2. The damping device for hard disk drive as claimed in claim 1, wherein said upper reinforcing strip is located closer to said outer side and said top side of said main body of each said cushion pad, and said lower reinforcing strip is located closer to said inner side and said bottom side of said main body of each said cushion pad.

3. The damping device for hard disk drive as claimed in claim 1, wherein said upper reinforcing strip is shorter than said lower reinforcing strip.

4. The damping device for hard disk drive as claimed in claim 2, wherein said upper reinforcing strip is shorter than said lower reinforcing strip.

5. The damping device for hard disk drive as claimed in claim 1, wherein said upper reinforcing strip is provided at positions corresponding to said upper mounting holes with threaded holes.

6. The damping device for hard disk drive as claimed in claim 1, wherein said lower mounting holes are stepped holes extended from said outer side of said main body of each said cushion pad to end at said inner side of said main body.

Description:

FIELD OF THE INVENTION

The present invention relates to a damping device for hard disk drive, and more particularly to a damping device having two cushion pads for connecting to two lateral sides of a hard disk drive and two separate metal reinforcing strips embedded in each of the cushion pads to effectively reduce vibration and noise produced by the hard disk drive during operation thereof.

BACKGROUND OF THE INVENTION

A hard disk drive operates to store data in continuously rotating disks, and store data files in folders or directories.

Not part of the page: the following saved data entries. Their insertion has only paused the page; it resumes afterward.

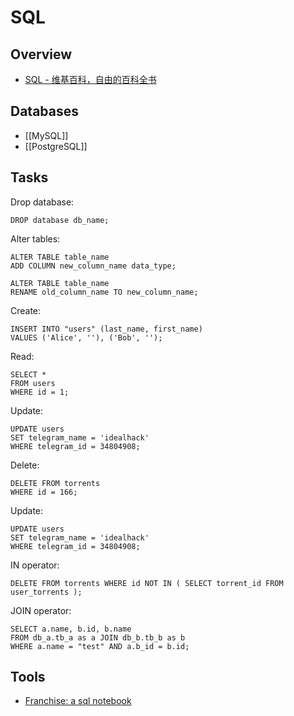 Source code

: # SQL

## Overview

- [SQL - 维基百科，自由的百科全书](https://zh.wikipedia.org/wiki/SQL)

## Databases

- [[MySQL]]
- [[PostgreSQL]]

## Tasks

Drop database:

    DROP database db_name;

Alter tables:

    ALTER TABLE table_name
    ADD COLUMN new_column_name data_type;
    
    ALTER TABLE table_name
    RENAME old_column_name TO new_column_name;

Create:

    INSERT INTO "users" (last_name, first_name)
    VALUES ('Alice', ''), ('Bob', '');

Read:

    SELECT *
    FROM users
    WHERE id = 1;

Update:

    UPDATE users
    SET telegram_name = 'idealhack'
    WHERE telegram_id = 34804908;

Delete:

    DELETE FROM torrents
    WHERE id = 166;

Update:

    UPDATE users
    SET telegram_name = 'idealhack'
    WHERE telegram_id = 34804908;

IN operator:

    DELETE FROM torrents WHERE id NOT IN ( SELECT torrent_id FROM user_torrents );

JOIN operator:

    SELECT a.name, b.id, b.name
    FROM db_a.tb_a as a JOIN db_b.tb_b as b
    WHERE a.name = "test" AND a.b_id = b.id;

## Tools

- [Franchise: a sql notebook](https://franchise.cloud/)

The hard disk drive is mounted in a computer case and includes a large number of constantly rotating disks. When the hard disk drive operates, it produces vibration that would be transferred to the computer case and produces noises.

To reduce the noises produced by the operating hard disk drive, the hard disk drive is usually provided with a damping device that absorbs the vibration and thereby reduces the noises. Such damping device for hard disk drive is mainly in the form of cushion pads made of an elastic material, such as silicon rubber. The cushion pads are mounted between the hard disk drive and a computer case to absorb the vibration produced by the operating hard disk drive and to prevent the vibratory force from transferring to the computer case to produce noises.

Since the cushion pad made of silicon rubber is resilient and soft, it has insufficient structural strength to bear the vibratory force. As a remedy, this type of cushion pad usually has a metal reinforcing member embedded therein in order to obtain better vibratory-force bearing ability. Most of conventional metal reinforcing members embedded in the cushion pad of the damping device for hard disk drive are integrally formed one-piece member. While the one-piece metal reinforcing member effectively increases the stiffness of the damping device for hard disk drive, it also reduces the elasticity and vibration-absorbing ability of the cushion pad.

FIG. 1 shows a cross section of a first conventional damping device for hard disk drive. The damping device has a cushion pad 10 made of silicon rubber and in the form of a long bar having a substantially rectangular cross section. A reinforcing member 11 integrally formed from a metal material is embedded in a central portion of the cushion pad 10. When the damping device for hard disk drive is mounted between the hard disk drive and an inner wall of the computer case, vibration produced by the operating hard disk drive is absorbed by the cushion pads 10. The metal reinforcing members 11 embedded in the cushion pads 10 serve to increase the structural strength and force-bearing ability of the cushion pads 10.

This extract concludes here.